EXERCISE DATA below:

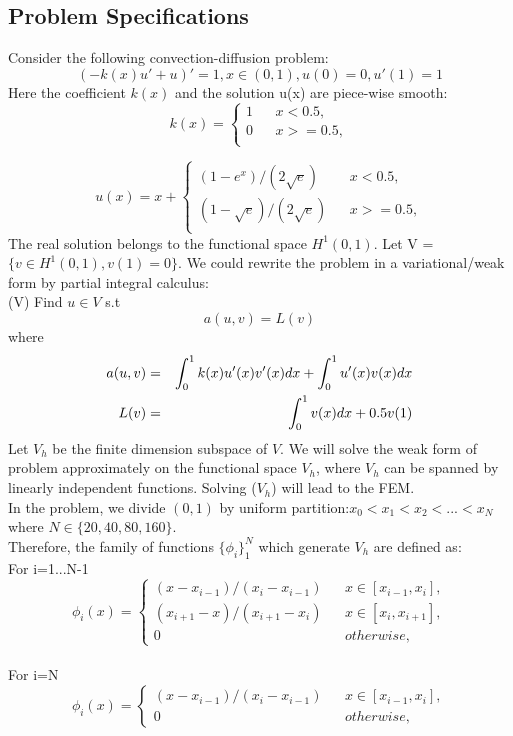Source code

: \documentclass[a4paper,12pt]{article}
\begin{document}
\subsection{Problem Specifications}
Consider the following convection-diffusion problem:
$$(-k(x)u'+u)'=1,  x \in (0,1), u(0)=0, u'(1)=1$$
Here the coefficient $k(x)$ and the solution u(x) are piece-wise smooth:
$$
k(x)=\left\{
\begin{array}{rcl}
1& & x<0.5, \\
0& & x>=0.5,\\
\end{array} \right.
$$

$$
u(x)=x + \left\{
\begin{array}{rcl}
(1-e^{x})/(2\sqrt{e})& & x<0.5, \\
(1-\sqrt{e})/(2\sqrt{e})& & x>=0.5,\\
\end{array} \right.
$$
The real solution belongs to the functional space $H^1(0,1)$.
Let V = $\{v\in H^1(0,1), v(1)=0\}$. We could rewrite the problem in a variational/weak form by partial integral calculus:
\\(V) Find $u \in V$ s.t \\
$$a(u,v)=L(v)$$
where
\begin{eqnarray}
a(u,v) &=& \int_0^1k(x)u'(x)v'(x)dx + \int_0^1u'(x)v(x)dx \notag \\
L(v) &=& \int_0^1v(x)dx + 0.5v(1)
\end{eqnarray}
Let $V_h$ be the finite dimension subspace of $V$. We will solve the weak form of problem approximately on the functional space $V_h$, where $V_h$ can be spanned by linearly independent functions. Solving ($V_h$) will lead to the FEM.\\
In the problem, we divide $(0,1)$ by uniform partition:$x_0<x_1<x_2<...<x_N$ where $N \in \{20,40,80,160\}$.\\
Therefore, the family of functions $\{\phi_i\}_1^N$ which generate $V_h$ are defined as:
\\For i=1...N-1
$$
\phi_i(x)=\left\{
\begin{array}{rcl}
(x-x_{i-1})/(x_i-x_{i-1})& & x\in[x_{i-1},x_{i}], \\
(x_{i+1}-x)/(x_{i+1}-x_{i})& & x\in[x_{i},x_{i+1}],\\
0 & & otherwise,
\end{array} \right.
$$
\\For i=N
$$
\phi_i(x)=\left\{
\begin{array}{rcl}
(x-x_{i-1})/(x_i-x_{i-1})& & x\in[x_{i-1},x_{i}], \\
0 & & otherwise,
\end{array} \right.
$$
\end{document}
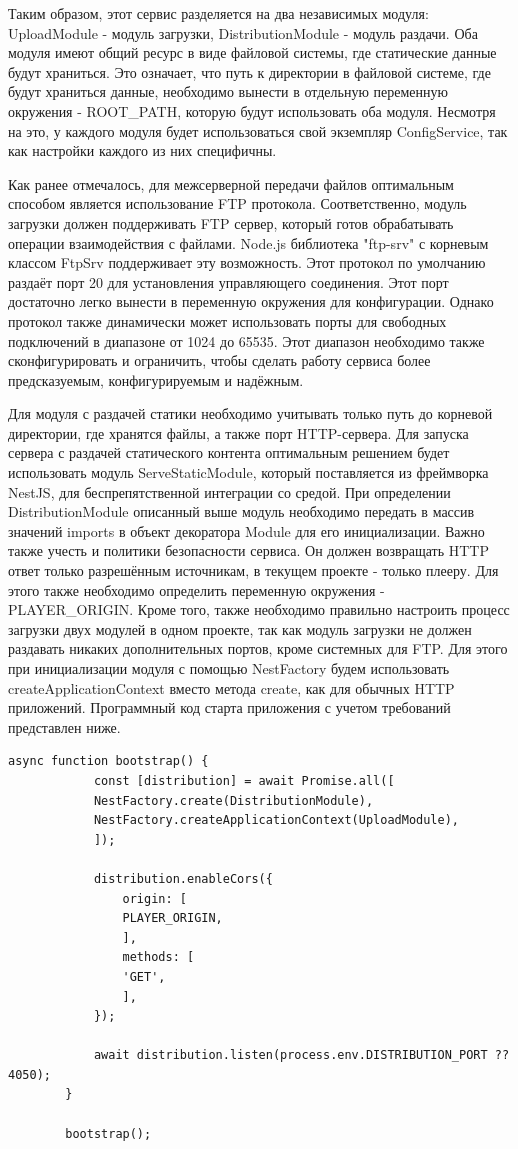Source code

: 	Таким образом, этот сервис разделяется на два независимых модуля: UploadModule - модуль загрузки, DistributionModule - модуль раздачи. Оба модуля имеют общий ресурс в виде файловой системы, где статические данные будут храниться. Это означает, что путь к директории в файловой системе, где будут храниться данные, необходимо вынести в отдельную переменную окружения - ROOT\_PATH, которую будут использовать оба модуля. Несмотря на это, у каждого модуля будет использоваться свой экземпляр ConfigService, так как настройки каждого из них специфичны.

	Как ранее отмечалось, для межсерверной передачи файлов оптимальным способом является использование FTP протокола. Соответственно, модуль загрузки должен поддерживать FTP сервер, который готов обрабатывать операции взаимодействия с файлами. Node.js библиотека "ftp-srv" с корневым классом FtpSrv поддерживает эту возможность. Этот протокол по умолчанию раздаёт порт 20 для установления управляющего соединения. Этот порт достаточно легко вынести в переменную окружения для конфигурации. Однако протокол также динамически может использовать порты для свободных подключений в диапазоне от 1024 до 65535. Этот диапазон необходимо также сконфигурировать и ограничить, чтобы сделать работу сервиса более предсказуемым, конфигурируемым и надёжным.

	Для модуля с раздачей статики необходимо учитывать только путь до корневой директории, где хранятся файлы, а также порт HTTP-сервера. Для запуска сервера с раздачей статического контента оптимальным решением будет использовать модуль ServeStaticModule, который поставляется из фреймворка NestJS, для беспрепятственной интеграции со средой. При определении DistributionModule описанный выше модуль необходимо передать в массив значений imports в объект декоратора Module для его инициализации. Важно также учесть и политики безопасности сервиса. Он должен возвращать HTTP ответ только разрешённым источникам, в текущем проекте - только плееру. Для этого также необходимо определить переменную окружения - PLAYER\_ORIGIN.
	Кроме того, также необходимо правильно настроить процесс загрузки двух модулей в одном проекте, так как модуль загрузки не должен раздавать никаких дополнительных портов, кроме системных для FTP. Для этого при инициализации модуля с помощью NestFactory будем использовать createApplicationContext вместо метода create, как для обычных HTTP приложений. Программный код старта приложения с учетом требований представлен ниже.

	\begin{lstlisting}[caption=Код старта сервиса-хранилища]
		async function bootstrap() {
			const [distribution] = await Promise.all([
			NestFactory.create(DistributionModule),
			NestFactory.createApplicationContext(UploadModule),
			]);
			
			distribution.enableCors({
				origin: [
				PLAYER_ORIGIN,
				],
				methods: [
				'GET',
				],
			});
			
			await distribution.listen(process.env.DISTRIBUTION_PORT ?? 4050);
		}
		
		bootstrap();
	\end{lstlisting}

End of EXERCISE DATA.

Search the records for the word "lstlisting". Copy every line that has it.

# [TASK SOLUTION]
	\begin{lstlisting}[caption=Код старта сервиса-хранилища]
	\end{lstlisting}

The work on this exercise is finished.